GILD’s Q2 2025 earnings showed a 4% YoY underlying revenue growth to $7.1 billion, driven primarily by a 7% increase in its HIV product sales, which reached $5.1 billion. Flagship drugs like Biktarvy and Descovy grew by 9% and 35%, respectively, underscoring GILD’s continued dominance in the HIV treatment space. The debut of Yeztugo, the first twice-yearly HIV pre-exposure prophylaxis (PrEP), generated $107 million in its first quarter, marking a significant innovation that broadens GILD’s market reach and aligns with global health needs.
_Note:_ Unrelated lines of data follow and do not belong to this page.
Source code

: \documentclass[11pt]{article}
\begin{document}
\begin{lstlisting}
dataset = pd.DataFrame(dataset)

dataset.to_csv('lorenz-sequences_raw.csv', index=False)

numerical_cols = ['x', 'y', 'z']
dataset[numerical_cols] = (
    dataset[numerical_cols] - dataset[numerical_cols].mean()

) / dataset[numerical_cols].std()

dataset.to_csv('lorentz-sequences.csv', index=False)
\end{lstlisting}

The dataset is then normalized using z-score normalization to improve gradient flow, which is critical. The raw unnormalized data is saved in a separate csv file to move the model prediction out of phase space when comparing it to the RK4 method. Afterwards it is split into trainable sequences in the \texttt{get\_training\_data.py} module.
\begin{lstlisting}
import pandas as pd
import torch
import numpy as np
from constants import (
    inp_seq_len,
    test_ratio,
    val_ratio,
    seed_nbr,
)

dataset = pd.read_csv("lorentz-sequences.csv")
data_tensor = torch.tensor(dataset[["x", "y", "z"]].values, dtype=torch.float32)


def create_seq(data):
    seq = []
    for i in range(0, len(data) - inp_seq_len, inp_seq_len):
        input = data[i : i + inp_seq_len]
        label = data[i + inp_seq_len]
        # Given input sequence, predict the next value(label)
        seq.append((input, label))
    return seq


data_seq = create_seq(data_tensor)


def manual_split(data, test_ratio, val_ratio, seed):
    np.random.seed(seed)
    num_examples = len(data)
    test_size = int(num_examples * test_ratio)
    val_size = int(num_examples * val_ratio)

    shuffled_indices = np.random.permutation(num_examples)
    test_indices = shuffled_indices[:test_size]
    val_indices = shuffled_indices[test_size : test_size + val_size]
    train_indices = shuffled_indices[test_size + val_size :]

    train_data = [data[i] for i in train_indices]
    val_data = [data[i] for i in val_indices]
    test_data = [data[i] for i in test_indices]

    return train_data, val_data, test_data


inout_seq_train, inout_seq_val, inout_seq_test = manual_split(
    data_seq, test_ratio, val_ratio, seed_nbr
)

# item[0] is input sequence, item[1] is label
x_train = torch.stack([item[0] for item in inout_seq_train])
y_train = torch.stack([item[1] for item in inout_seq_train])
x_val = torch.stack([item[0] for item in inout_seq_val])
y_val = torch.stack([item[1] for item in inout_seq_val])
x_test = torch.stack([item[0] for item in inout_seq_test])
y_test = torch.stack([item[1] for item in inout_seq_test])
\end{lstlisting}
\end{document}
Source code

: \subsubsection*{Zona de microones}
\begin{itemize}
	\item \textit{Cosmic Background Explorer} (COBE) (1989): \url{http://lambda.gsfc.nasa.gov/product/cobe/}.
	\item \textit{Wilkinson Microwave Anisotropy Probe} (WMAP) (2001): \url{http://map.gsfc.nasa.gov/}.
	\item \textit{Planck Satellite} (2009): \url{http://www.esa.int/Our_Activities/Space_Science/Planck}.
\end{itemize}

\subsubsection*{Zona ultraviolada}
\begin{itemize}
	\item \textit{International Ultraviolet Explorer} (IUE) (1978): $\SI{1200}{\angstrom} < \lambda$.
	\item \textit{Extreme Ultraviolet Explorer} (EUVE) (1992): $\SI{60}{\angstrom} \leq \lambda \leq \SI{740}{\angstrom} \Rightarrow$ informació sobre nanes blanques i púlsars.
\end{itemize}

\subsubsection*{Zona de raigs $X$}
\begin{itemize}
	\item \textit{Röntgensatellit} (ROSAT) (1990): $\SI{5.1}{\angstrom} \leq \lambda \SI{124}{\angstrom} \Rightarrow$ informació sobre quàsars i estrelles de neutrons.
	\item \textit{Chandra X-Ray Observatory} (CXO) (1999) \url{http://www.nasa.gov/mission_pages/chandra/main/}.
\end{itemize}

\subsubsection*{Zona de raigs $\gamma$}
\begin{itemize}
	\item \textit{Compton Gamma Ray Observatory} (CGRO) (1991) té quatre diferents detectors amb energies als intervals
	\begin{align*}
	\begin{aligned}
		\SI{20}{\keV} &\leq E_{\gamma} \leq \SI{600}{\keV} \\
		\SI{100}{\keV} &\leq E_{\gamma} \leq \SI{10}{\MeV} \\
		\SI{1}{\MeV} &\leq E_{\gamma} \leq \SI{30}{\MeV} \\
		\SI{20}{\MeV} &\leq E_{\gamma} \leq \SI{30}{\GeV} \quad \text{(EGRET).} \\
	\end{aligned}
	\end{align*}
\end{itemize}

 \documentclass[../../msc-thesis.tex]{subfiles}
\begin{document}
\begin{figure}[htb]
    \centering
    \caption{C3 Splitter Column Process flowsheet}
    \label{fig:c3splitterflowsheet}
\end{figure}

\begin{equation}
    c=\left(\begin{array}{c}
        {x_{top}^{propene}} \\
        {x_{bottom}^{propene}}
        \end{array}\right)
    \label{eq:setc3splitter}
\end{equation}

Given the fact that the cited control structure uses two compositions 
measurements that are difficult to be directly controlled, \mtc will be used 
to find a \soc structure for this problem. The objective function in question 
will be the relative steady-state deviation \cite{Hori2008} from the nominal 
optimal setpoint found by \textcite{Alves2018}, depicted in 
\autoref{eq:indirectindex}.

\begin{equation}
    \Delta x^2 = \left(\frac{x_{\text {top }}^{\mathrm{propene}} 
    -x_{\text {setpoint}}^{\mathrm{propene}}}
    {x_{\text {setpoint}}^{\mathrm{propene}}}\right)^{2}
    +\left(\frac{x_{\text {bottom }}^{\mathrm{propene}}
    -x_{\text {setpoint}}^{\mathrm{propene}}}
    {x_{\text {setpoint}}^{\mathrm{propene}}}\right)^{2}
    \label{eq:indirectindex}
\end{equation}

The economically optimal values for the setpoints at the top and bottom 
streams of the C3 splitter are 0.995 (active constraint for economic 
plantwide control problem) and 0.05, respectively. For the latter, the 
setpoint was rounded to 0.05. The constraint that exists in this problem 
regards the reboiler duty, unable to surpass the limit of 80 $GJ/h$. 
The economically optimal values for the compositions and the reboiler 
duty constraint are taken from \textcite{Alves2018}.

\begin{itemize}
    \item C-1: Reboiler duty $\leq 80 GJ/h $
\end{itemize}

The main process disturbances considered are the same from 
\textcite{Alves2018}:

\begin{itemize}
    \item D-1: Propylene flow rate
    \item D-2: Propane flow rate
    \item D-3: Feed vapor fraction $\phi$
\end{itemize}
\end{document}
Despite some challenges, most notably a 7% decline in cell therapy sales due to competitive pressures and a 44% drop in Veklury revenue as COVID-19 hospitalizations decline, the company’s strategic focus on HIV, hepatitis, oncology innovation via Trodelvy (which saw 14% sales growth), and global equity partnerships signals durable, well-diversified growth. The earnings beat alongside better guidance, a $6 billion share repurchase program, and ongoing R&D pipeline investments underscores GILD’s strong cash flow and innovation capacity.
Overall, GILD's strong HIV franchise, promising pipeline advancements, and capital return strategy underscore its position as a high-conviction long-term investment in biotechnology. To put a finer point on it, there is no way to deny that Wall Street's newfound optimism is tied to GILD’s launch of Yeztugo in the PrEP space. Yeztugo is expected to both cannibalize sales of Gilead’s own Descovy and capture market share from GSK’s Apretude, ultimately expanding Gilead’s overall presence in the PrEP market. GILD projects that annualized revenues from Yestugo can be $5 billion in 2030. Descovy’s annualized revenues are expected to be $2.5 billion this year, putting it into perspective.
GILD is now larger than Novo Nordisk in my portfolio.